Sarah Thomas became the first woman to hold a Super Bowl official position, while Buccaneers had two assistant coaches, defensive line assistant Lori Locust and assistant strength and conditioning coach Maral Javadifar, who became the first assistant to be on the Super Bowl-winning team.
Locust and Javadifar followed in the footsteps of Katie Sowers, assistant to the San Francisco 49ers who became the first woman to train in the Super Bowl last year.

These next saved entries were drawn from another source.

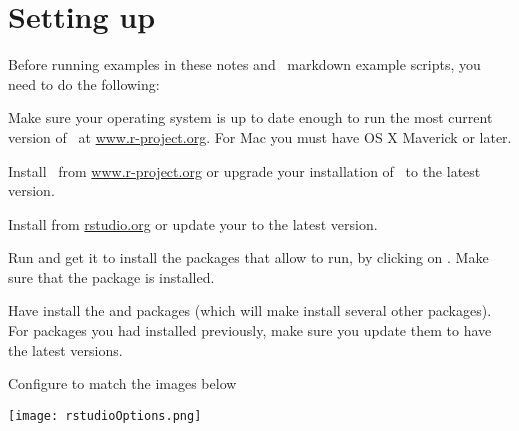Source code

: \section{Setting up \R}
Before running examples in these notes and \R\ markdown example
scripts, you need to do the following:
\be
\item Make sure your operating system is up to date enough to run the
  most current version of \R\ at \href{https://www.r-project.org/}{www.r-project.org}.  For Mac you
  must have OS X Maverick or later.
\item Install \R\ from \href{https://www.r-project.org/}{www.r-project.org} or upgrade your
  installation of \R\ to the latest version.
\item Install  from \href{https://www.rstudio.com/}{rstudio.org} or update your
   to the latest version.
\item Run  and get it to install the packages that allow
   to run, by clicking on .  Make sure that the  package is installed.
\item Have  install the  and  packages
  (which will make  install several other packages).  For
  packages you had installed previously, make sure you update them to
  have the latest versions.
\item Configure   to match
  the images below
  
\centerline{\texttt{[image: rstudioOptions.png]}}

\bigskip

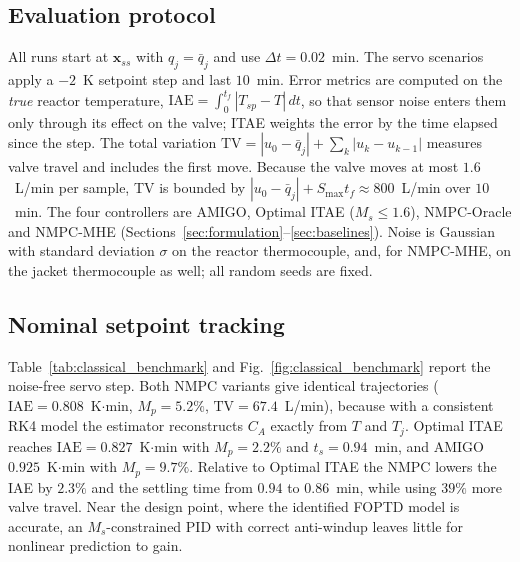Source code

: 
\subsection{Evaluation protocol}
\label{subsec:protocol}
All runs start at $\mathbf{x}_{ss}$ with $q_j = \bar q_j$ and use $\Delta t = 0.02$~min. The servo scenarios apply a $-2$~K setpoint step and last $10$~min. Error metrics are computed on the \emph{true} reactor temperature, $\mathrm{IAE} = \int_0^{t_f} |T_{sp} - T|\,dt$, so that sensor noise enters them only through its effect on the valve; ITAE weights the error by the time elapsed since the step. The total variation $\mathrm{TV} = |u_0 - \bar q_j| + \sum_k |u_k - u_{k-1}|$ measures valve travel and includes the first move. Because the valve moves at most $1.6$~L/min per sample, TV is bounded by $|u_0 - \bar q_j| + S_{\max} t_f \approx 800$~L/min over $10$~min. The four controllers are AMIGO, Optimal ITAE ($M_s \le 1.6$), NMPC-Oracle and NMPC-MHE (Sections~\ref{sec:formulation}--\ref{sec:baselines}). Noise is Gaussian with standard deviation $\sigma$ on the reactor thermocouple, and, for NMPC-MHE, on the jacket thermocouple as well; all random seeds are fixed.

\subsection{Nominal setpoint tracking}
\label{subsec:nominal}
Table~\ref{tab:classical_benchmark} and Fig.~\ref{fig:classical_benchmark} report the noise-free servo step. Both NMPC variants give identical trajectories ($\mathrm{IAE} = 0.808$~K$\cdot$min, $M_p = 5.2\%$, $\mathrm{TV} = 67.4$~L/min), because with a consistent RK4 model the estimator reconstructs $C_A$ exactly from $T$ and $T_j$. Optimal ITAE reaches $\mathrm{IAE} = 0.827$~K$\cdot$min with $M_p = 2.2\%$ and $t_s = 0.94$~min, and AMIGO $0.925$~K$\cdot$min with $M_p = 9.7\%$. Relative to Optimal ITAE the NMPC lowers the IAE by $2.3\%$ and the settling time from $0.94$ to $0.86$~min, while using $39\%$ more valve travel. Near the design point, where the identified FOPTD model is accurate, an $M_s$-constrained PID with correct anti-windup leaves little for nonlinear prediction to gain.


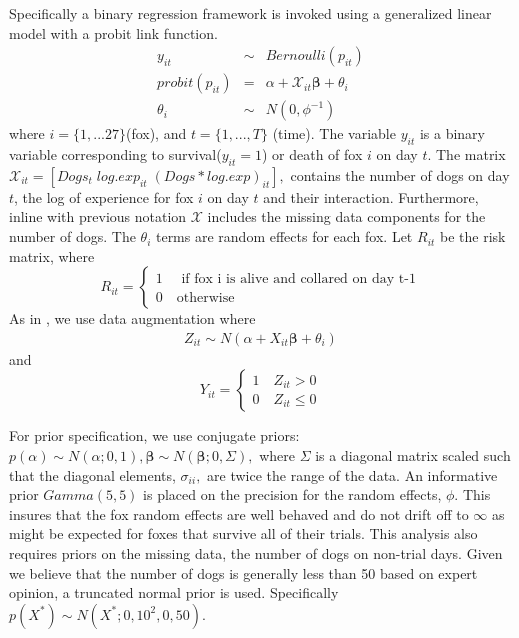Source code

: \documentclass[aoas,preprint]{imsart}
\numberwithin{equation}{section}
\theoremstyle{plain}
\begin{document}
Specifically a binary regression framework is invoked using a generalized linear model with a probit link function.
\begin{eqnarray}
y_{it} &\sim& Bernoulli(p_{it}) \\
probit(p_{it}) & = & \alpha + \mathcal{X}_{it}\boldsymbol{\beta} + \theta_{i} \\
\theta_{i} &\sim& N(0, \phi^{-1})
\end{eqnarray}
where $i = \{1,...27\} $(fox), and $t= \{1,...,T\}$ (time). The variable $y_{it}$ is a binary variable corresponding to survival($y_{it}=1$) or death of fox $i$ on day $t$. The matrix $\mathcal{X}_{it} = [Dogs_t\; log.exp_{it}\; (Dogs*log.exp)_{it}],$ contains the number of dogs on day $t$, the log of experience for fox $i$ on day $t$ and their interaction. Furthermore, inline with previous notation $\mathcal{X}$ includes the missing data components for the number of dogs. The $\theta_i$ terms are random effects for each fox. Let $R_{it}$ be the risk matrix, where
\[
    R_{it}=\left\{
                \begin{array}{ll}
                  1 \quad \text{ if fox i is alive and collared on day t-1}\\
                  0 \quad \text{otherwise}
                \end{array}
              \right.
  \]
  As in \cite{albert}, we use data augmentation where 
  \begin{eqnarray}
  Z_{it} \sim N( \alpha + X_{it}\boldsymbol{\beta} +\theta_{i})
  \end{eqnarray}
  and
\[
    Y_{it}=\left\{
                \begin{array}{ll}
                  1 \quad  Z_{it} > 0\\
                  0 \quad Z_{it} \leq 0
                \end{array}
              \right.
  \]
  
  For prior specification, we use conjugate priors: $p(\alpha) \sim N(\alpha;0,1), \boldsymbol{\beta} \sim N(\boldsymbol{\beta};0,\Sigma),$ where $\Sigma$ is a diagonal matrix scaled such that the diagonal elements, $\sigma_{ii},$ are twice the range of the data. An informative prior $Gamma(5,5)$ is placed on the precision for the random effects, $\phi$. This insures that the fox random effects are well behaved and do not drift off to $\infty$ as might be expected for foxes that survive all of their trials. This analysis also requires priors on the missing data, the number of dogs on non-trial days. Given we believe that the number of dogs is generally less than 50 based on expert opinion, a truncated normal prior is used. Specifically $p(X^{*}) \sim N(X^{*}; 0 ,10^2,0,50)$.
  
\end{document}
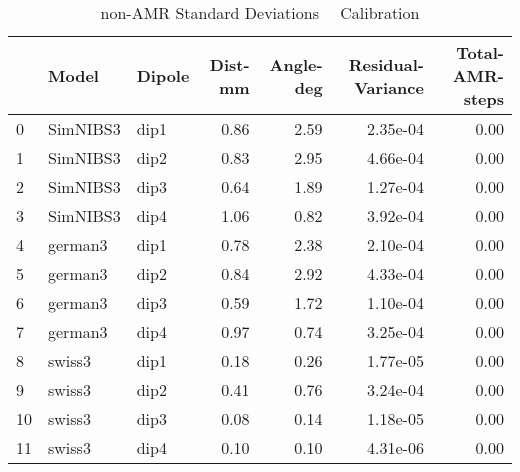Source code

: \documentclass{article}
\begin{document}
\begin{table}
\begin{tabular}{lllrrrr}
\toprule
& Model& Dipole& Dist-mm& Angle-deg& Residual-Variance& Total-AMR-steps\\
\midrule
\rowcolor{lightgray}0 & SimNIBS3 & dip1 & 0.86 & 2.59 & 2.35e-04 & 0.00\\
\rowcolor{lightgray}1 & SimNIBS3 & dip2 & 0.83 & 2.95 & 4.66e-04 & 0.00\\
\rowcolor{lightgray}2 & SimNIBS3 & dip3 & 0.64 & 1.89 & 1.27e-04 & 0.00\\
\rowcolor{lightgray}3 & SimNIBS3 & dip4 & 1.06 & 0.82 & 3.92e-04 & 0.00\\
\rowcolor{yellow}4 & german3 & dip1 & 0.78 & 2.38 & 2.10e-04 & 0.00\\
\rowcolor{yellow}5 & german3 & dip2 & 0.84 & 2.92 & 4.33e-04 & 0.00\\
\rowcolor{yellow}6 & german3 & dip3 & 0.59 & 1.72 & 1.10e-04 & 0.00\\
\rowcolor{yellow}7 & german3 & dip4 & 0.97 & 0.74 & 3.25e-04 & 0.00\\
\rowcolor{pink}8 & swiss3 & dip1 & 0.18 & 0.26 & 1.77e-05 & 0.00\\
\rowcolor{pink}9 & swiss3 & dip2 & 0.41 & 0.76 & 3.24e-04 & 0.00\\
\rowcolor{pink}10 & swiss3 & dip3 & 0.08 & 0.14 & 1.18e-05 & 0.00\\
\rowcolor{pink}11 & swiss3 & dip4 & 0.10 & 0.10 & 4.31e-06 & 0.00\\
\end{tabular}
\caption{non-AMR Standard Deviations \ \textemdash \ Calibration}
\end{table}
\end{document}
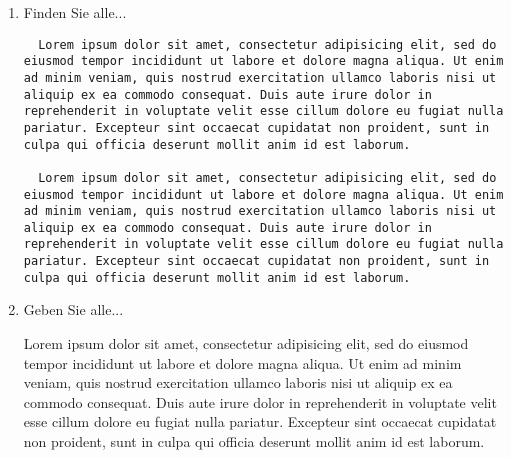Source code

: \begin{enumerate}[1)]

\item Finden Sie alle...

\answerspace{8cm}
\begin{loesung}
\begin{verbatim}
  Lorem ipsum dolor sit amet, consectetur adipisicing elit, sed do eiusmod tempor incididunt ut labore et dolore magna aliqua. Ut enim ad minim veniam, quis nostrud exercitation ullamco laboris nisi ut aliquip ex ea commodo consequat. Duis aute irure dolor in reprehenderit in voluptate velit esse cillum dolore eu fugiat nulla pariatur. Excepteur sint occaecat cupidatat non proident, sunt in culpa qui officia deserunt mollit anim id est laborum.
  
  Lorem ipsum dolor sit amet, consectetur adipisicing elit, sed do eiusmod tempor incididunt ut labore et dolore magna aliqua. Ut enim ad minim veniam, quis nostrud exercitation ullamco laboris nisi ut aliquip ex ea commodo consequat. Duis aute irure dolor in reprehenderit in voluptate velit esse cillum dolore eu fugiat nulla pariatur. Excepteur sint occaecat cupidatat non proident, sunt in culpa qui officia deserunt mollit anim id est laborum.
\end{verbatim}
\end{loesung}



\item Geben Sie alle...

\begin{loesung}
  Lorem ipsum dolor sit amet, consectetur adipisicing elit, sed do eiusmod tempor incididunt ut labore et dolore magna aliqua. Ut enim ad minim veniam, quis nostrud exercitation ullamco laboris nisi ut aliquip ex ea commodo consequat. Duis aute irure dolor in reprehenderit in voluptate velit esse cillum dolore eu fugiat nulla pariatur. Excepteur sint occaecat cupidatat non proident, sunt in culpa qui officia deserunt mollit anim id est laborum.
\end{loesung}

\end{enumerate}

\clearpage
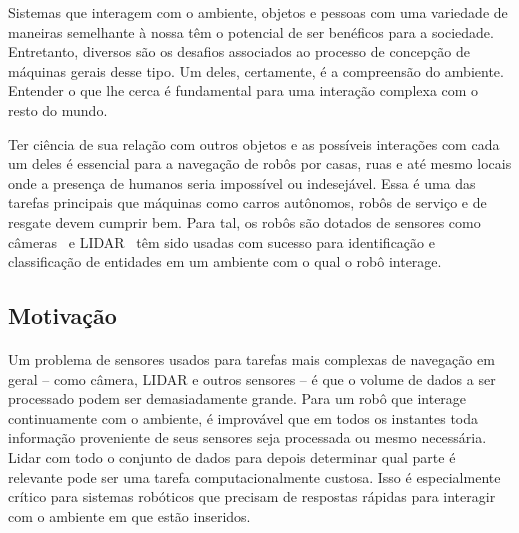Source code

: \documentclass[11pt]{article}
\begin{document}
Sistemas que interagem com o ambiente, objetos e pessoas 
com uma variedade de maneiras semelhante à nossa têm o potencial de ser 
benéficos para a sociedade. 
Entretanto, diversos são os desafios associados ao processo de concepção de 
máquinas gerais desse tipo. 
Um deles, certamente, é a compreensão do ambiente. 
Entender o que lhe cerca é fundamental para uma interação complexa com o resto
do mundo. 

Ter ciência de sua relação com outros objetos e 
as possíveis interações com cada um deles é essencial para a navegação 
de robôs por casas, ruas e até mesmo locais onde a presença de humanos seria 
impossível ou indesejável.
Essa é uma das tarefas principais que máquinas como carros autônomos, 
robôs de serviço \cite{ifr} e de resgate devem cumprir bem. 
Para tal, os robôs são dotados de sensores como câmeras~\cite{vision} e 
LIDAR~\cite{car} têm sido usadas com sucesso para identificação e 
classificação de entidades em um ambiente com o qual o robô interage. 

\subsection{Motivação}
\paragraph{}
Um problema de sensores usados para tarefas mais complexas de navegação
em geral -- como câmera, LIDAR e outros sensores --
é que o volume de dados a ser processado podem ser demasiadamente grande. 
Para um robô que interage continuamente com o ambiente, é improvável que em 
todos os instantes  toda informação proveniente de seus sensores seja 
processada ou mesmo necessária. 
Lidar com todo o conjunto de dados para depois determinar qual parte é 
relevante pode ser uma tarefa  computacionalmente custosa. 
Isso é especialmente crítico para sistemas robóticos que precisam de respostas
rápidas para interagir com o ambiente em que estão inseridos. 
\end{document}
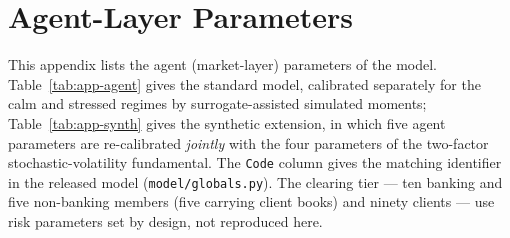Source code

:
\section{Agent-Layer Parameters}\label{app:params}
This appendix lists the agent (market-layer) parameters of the model. Table~\ref{tab:app-agent} gives the
standard model, calibrated separately for the calm and stressed regimes by surrogate-assisted simulated
moments;  Table~\ref{tab:app-synth}
gives the synthetic extension, in which five agent parameters are re-calibrated \emph{jointly} with the four
parameters of the two-factor stochastic-volatility fundamental. The \texttt{Code} column gives the matching
identifier in the released model (\texttt{model/globals.py}). The clearing tier --- ten banking and five
non-banking members (five carrying client books) and ninety clients --- use risk parameters set by design,
not reproduced here.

They are now added to the list of other women who have broken barriers in the sport recently.
Here are a few others
In November, Miami Marlins hired Kim Ng as the first female general manager in baseball history. The 51-year-old Ng previously served as Assistant General Manager with the Los Angeles Dodgers and the New York Yankees, and as Major League Baseball’s First League Vice President of Baseball Operations.
Also in November, Sarah Fuller became the first woman to play a soccer game for the Power Five conference program when she took on the kicking duties for Vanderbilt. Fuller is a member of the Vanderbilt soccer team who put “Play Like a Girl” on the back of her helmet for this historic occasion.
In December, adventurous Emily Harrington became the first woman to climb El Capitan in Yosemite National Park, a 3,200-foot rock formation with a smooth granite wall. Harrington completed the ascent in just over 21 hours to establish herself in the record books.
In January, the Boston Red Sox named Bianca Smith as a senior league coach, becoming the first black woman to train in professional baseball. The 29-year-old Smith spent time training with the Texas Rangers and Cincinnati Reds and had extensive experience as a college hit coordinator.
More breaches are likely to occur in the near future.